_GIVEN INFORMATION_
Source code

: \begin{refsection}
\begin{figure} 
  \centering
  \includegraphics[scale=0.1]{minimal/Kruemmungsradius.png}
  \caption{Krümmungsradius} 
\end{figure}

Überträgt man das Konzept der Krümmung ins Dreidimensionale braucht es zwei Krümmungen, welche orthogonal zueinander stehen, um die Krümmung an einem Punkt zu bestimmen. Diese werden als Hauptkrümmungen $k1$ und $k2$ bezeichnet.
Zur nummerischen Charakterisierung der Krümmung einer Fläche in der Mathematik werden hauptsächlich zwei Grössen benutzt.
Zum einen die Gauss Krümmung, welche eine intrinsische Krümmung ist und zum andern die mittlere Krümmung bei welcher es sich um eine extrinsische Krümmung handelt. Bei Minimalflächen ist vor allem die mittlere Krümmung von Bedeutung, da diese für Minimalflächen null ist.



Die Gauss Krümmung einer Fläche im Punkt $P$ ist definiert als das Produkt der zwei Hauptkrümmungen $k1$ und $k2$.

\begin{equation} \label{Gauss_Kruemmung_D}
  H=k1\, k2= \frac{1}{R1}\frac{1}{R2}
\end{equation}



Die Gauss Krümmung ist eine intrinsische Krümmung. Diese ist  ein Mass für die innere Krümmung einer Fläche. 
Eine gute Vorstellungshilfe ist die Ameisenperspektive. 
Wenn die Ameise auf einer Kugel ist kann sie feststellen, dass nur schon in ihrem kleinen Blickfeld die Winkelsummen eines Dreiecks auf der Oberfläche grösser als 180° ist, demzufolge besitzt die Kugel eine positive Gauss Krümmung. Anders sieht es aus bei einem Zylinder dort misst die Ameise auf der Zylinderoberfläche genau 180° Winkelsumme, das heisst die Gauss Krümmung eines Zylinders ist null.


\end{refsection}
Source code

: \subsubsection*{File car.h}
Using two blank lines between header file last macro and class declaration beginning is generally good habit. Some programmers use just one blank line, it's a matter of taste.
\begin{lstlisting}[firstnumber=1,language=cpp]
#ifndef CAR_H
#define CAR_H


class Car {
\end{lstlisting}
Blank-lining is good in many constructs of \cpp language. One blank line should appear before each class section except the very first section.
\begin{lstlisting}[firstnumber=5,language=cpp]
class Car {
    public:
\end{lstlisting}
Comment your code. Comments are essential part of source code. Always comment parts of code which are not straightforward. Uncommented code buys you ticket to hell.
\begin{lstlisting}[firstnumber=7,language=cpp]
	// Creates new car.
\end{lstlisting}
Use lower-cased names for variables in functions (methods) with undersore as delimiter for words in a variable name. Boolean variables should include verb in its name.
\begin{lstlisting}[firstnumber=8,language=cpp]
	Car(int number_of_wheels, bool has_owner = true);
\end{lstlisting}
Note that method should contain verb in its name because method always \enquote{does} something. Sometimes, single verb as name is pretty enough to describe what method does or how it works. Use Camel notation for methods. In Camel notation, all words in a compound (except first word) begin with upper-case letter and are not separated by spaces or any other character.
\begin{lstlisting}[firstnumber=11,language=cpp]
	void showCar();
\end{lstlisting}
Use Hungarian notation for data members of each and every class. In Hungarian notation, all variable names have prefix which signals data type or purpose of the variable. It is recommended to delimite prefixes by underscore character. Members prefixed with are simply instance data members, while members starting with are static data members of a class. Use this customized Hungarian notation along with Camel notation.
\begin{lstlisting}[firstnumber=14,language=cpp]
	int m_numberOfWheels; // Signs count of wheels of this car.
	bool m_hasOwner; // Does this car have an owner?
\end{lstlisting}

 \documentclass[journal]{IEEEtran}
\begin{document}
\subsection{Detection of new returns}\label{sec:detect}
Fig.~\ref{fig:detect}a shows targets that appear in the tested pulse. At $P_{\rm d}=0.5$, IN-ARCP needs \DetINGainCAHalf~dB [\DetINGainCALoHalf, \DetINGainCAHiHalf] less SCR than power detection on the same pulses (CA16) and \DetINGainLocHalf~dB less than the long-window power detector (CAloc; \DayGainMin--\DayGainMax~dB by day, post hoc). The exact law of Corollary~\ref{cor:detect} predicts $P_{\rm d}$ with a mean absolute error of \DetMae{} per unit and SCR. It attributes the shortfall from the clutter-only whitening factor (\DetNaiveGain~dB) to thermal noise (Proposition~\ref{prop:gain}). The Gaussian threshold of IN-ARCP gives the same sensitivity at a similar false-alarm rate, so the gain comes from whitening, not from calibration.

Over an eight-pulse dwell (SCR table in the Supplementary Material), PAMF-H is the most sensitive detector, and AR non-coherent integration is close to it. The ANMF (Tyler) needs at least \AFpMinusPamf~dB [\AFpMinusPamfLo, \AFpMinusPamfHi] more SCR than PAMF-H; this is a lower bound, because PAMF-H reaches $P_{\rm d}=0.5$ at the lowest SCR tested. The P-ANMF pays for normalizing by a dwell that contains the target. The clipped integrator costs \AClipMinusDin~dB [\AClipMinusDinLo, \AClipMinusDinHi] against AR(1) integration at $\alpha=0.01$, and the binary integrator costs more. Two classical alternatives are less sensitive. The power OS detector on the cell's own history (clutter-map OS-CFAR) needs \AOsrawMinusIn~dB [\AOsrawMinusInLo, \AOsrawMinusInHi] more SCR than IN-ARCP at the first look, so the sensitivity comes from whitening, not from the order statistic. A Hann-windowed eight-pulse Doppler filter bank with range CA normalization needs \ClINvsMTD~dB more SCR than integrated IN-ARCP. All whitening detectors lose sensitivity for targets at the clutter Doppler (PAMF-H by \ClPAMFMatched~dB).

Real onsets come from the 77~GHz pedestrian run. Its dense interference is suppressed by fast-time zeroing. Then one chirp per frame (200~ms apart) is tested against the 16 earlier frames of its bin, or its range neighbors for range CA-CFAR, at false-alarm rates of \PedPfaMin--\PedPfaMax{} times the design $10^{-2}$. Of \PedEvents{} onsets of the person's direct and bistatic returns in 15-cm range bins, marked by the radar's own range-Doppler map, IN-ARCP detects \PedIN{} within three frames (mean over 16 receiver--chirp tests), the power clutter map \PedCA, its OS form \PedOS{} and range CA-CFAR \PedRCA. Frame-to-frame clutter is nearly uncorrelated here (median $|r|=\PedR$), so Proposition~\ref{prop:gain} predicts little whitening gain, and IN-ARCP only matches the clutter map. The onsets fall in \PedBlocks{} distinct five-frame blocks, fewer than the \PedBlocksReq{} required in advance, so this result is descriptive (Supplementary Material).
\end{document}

_TASK REQUIREMENTS_
Reproduce the material above, keeping every line intact.

_RESPONSE BOX_
Source code

: \begin{refsection}
\begin{figure} 
  \centering
  \includegraphics[scale=0.1]{minimal/Kruemmungsradius.png}
  \caption{Krümmungsradius} 
\end{figure}

Überträgt man das Konzept der Krümmung ins Dreidimensionale braucht es zwei Krümmungen, welche orthogonal zueinander stehen, um die Krümmung an einem Punkt zu bestimmen. Diese werden als Hauptkrümmungen $k1$ und $k2$ bezeichnet.
Zur nummerischen Charakterisierung der Krümmung einer Fläche in der Mathematik werden hauptsächlich zwei Grössen benutzt.
Zum einen die Gauss Krümmung, welche eine intrinsische Krümmung ist und zum andern die mittlere Krümmung bei welcher es sich um eine extrinsische Krümmung handelt. Bei Minimalflächen ist vor allem die mittlere Krümmung von Bedeutung, da diese für Minimalflächen null ist.



Die Gauss Krümmung einer Fläche im Punkt $P$ ist definiert als das Produkt der zwei Hauptkrümmungen $k1$ und $k2$.

\begin{equation} \label{Gauss_Kruemmung_D}
  H=k1\, k2= \frac{1}{R1}\frac{1}{R2}
\end{equation}



Die Gauss Krümmung ist eine intrinsische Krümmung. Diese ist  ein Mass für die innere Krümmung einer Fläche. 
Eine gute Vorstellungshilfe ist die Ameisenperspektive. 
Wenn die Ameise auf einer Kugel ist kann sie feststellen, dass nur schon in ihrem kleinen Blickfeld die Winkelsummen eines Dreiecks auf der Oberfläche grösser als 180° ist, demzufolge besitzt die Kugel eine positive Gauss Krümmung. Anders sieht es aus bei einem Zylinder dort misst die Ameise auf der Zylinderoberfläche genau 180° Winkelsumme, das heisst die Gauss Krümmung eines Zylinders ist null.


\end{refsection}
Source code

: \subsubsection*{File car.h}
Using two blank lines between header file last macro and class declaration beginning is generally good habit. Some programmers use just one blank line, it's a matter of taste.
\begin{lstlisting}[firstnumber=1,language=cpp]
#ifndef CAR_H
#define CAR_H


class Car {
\end{lstlisting}
Blank-lining is good in many constructs of \cpp language. One blank line should appear before each class section except the very first section.
\begin{lstlisting}[firstnumber=5,language=cpp]
class Car {
    public:
\end{lstlisting}
Comment your code. Comments are essential part of source code. Always comment parts of code which are not straightforward. Uncommented code buys you ticket to hell.
\begin{lstlisting}[firstnumber=7,language=cpp]
	// Creates new car.
\end{lstlisting}
Use lower-cased names for variables in functions (methods) with undersore as delimiter for words in a variable name. Boolean variables should include verb in its name.
\begin{lstlisting}[firstnumber=8,language=cpp]
	Car(int number_of_wheels, bool has_owner = true);
\end{lstlisting}
Note that method should contain verb in its name because method always \enquote{does} something. Sometimes, single verb as name is pretty enough to describe what method does or how it works. Use Camel notation for methods. In Camel notation, all words in a compound (except first word) begin with upper-case letter and are not separated by spaces or any other character.
\begin{lstlisting}[firstnumber=11,language=cpp]
	void showCar();
\end{lstlisting}
Use Hungarian notation for data members of each and every class. In Hungarian notation, all variable names have prefix which signals data type or purpose of the variable. It is recommended to delimite prefixes by underscore character. Members prefixed with are simply instance data members, while members starting with are static data members of a class. Use this customized Hungarian notation along with Camel notation.
\begin{lstlisting}[firstnumber=14,language=cpp]
	int m_numberOfWheels; // Signs count of wheels of this car.
	bool m_hasOwner; // Does this car have an owner?
\end{lstlisting}

 \documentclass[journal]{IEEEtran}
\begin{document}
\subsection{Detection of new returns}\label{sec:detect}
Fig.~\ref{fig:detect}a shows targets that appear in the tested pulse. At $P_{\rm d}=0.5$, IN-ARCP needs \DetINGainCAHalf~dB [\DetINGainCALoHalf, \DetINGainCAHiHalf] less SCR than power detection on the same pulses (CA16) and \DetINGainLocHalf~dB less than the long-window power detector (CAloc; \DayGainMin--\DayGainMax~dB by day, post hoc). The exact law of Corollary~\ref{cor:detect} predicts $P_{\rm d}$ with a mean absolute error of \DetMae{} per unit and SCR. It attributes the shortfall from the clutter-only whitening factor (\DetNaiveGain~dB) to thermal noise (Proposition~\ref{prop:gain}). The Gaussian threshold of IN-ARCP gives the same sensitivity at a similar false-alarm rate, so the gain comes from whitening, not from calibration.

Over an eight-pulse dwell (SCR table in the Supplementary Material), PAMF-H is the most sensitive detector, and AR non-coherent integration is close to it. The ANMF (Tyler) needs at least \AFpMinusPamf~dB [\AFpMinusPamfLo, \AFpMinusPamfHi] more SCR than PAMF-H; this is a lower bound, because PAMF-H reaches $P_{\rm d}=0.5$ at the lowest SCR tested. The P-ANMF pays for normalizing by a dwell that contains the target. The clipped integrator costs \AClipMinusDin~dB [\AClipMinusDinLo, \AClipMinusDinHi] against AR(1) integration at $\alpha=0.01$, and the binary integrator costs more. Two classical alternatives are less sensitive. The power OS detector on the cell's own history (clutter-map OS-CFAR) needs \AOsrawMinusIn~dB [\AOsrawMinusInLo, \AOsrawMinusInHi] more SCR than IN-ARCP at the first look, so the sensitivity comes from whitening, not from the order statistic. A Hann-windowed eight-pulse Doppler filter bank with range CA normalization needs \ClINvsMTD~dB more SCR than integrated IN-ARCP. All whitening detectors lose sensitivity for targets at the clutter Doppler (PAMF-H by \ClPAMFMatched~dB).

Real onsets come from the 77~GHz pedestrian run. Its dense interference is suppressed by fast-time zeroing. Then one chirp per frame (200~ms apart) is tested against the 16 earlier frames of its bin, or its range neighbors for range CA-CFAR, at false-alarm rates of \PedPfaMin--\PedPfaMax{} times the design $10^{-2}$. Of \PedEvents{} onsets of the person's direct and bistatic returns in 15-cm range bins, marked by the radar's own range-Doppler map, IN-ARCP detects \PedIN{} within three frames (mean over 16 receiver--chirp tests), the power clutter map \PedCA, its OS form \PedOS{} and range CA-CFAR \PedRCA. Frame-to-frame clutter is nearly uncorrelated here (median $|r|=\PedR$), so Proposition~\ref{prop:gain} predicts little whitening gain, and IN-ARCP only matches the clutter map. The onsets fall in \PedBlocks{} distinct five-frame blocks, fewer than the \PedBlocksReq{} required in advance, so this result is descriptive (Supplementary Material).
\end{document}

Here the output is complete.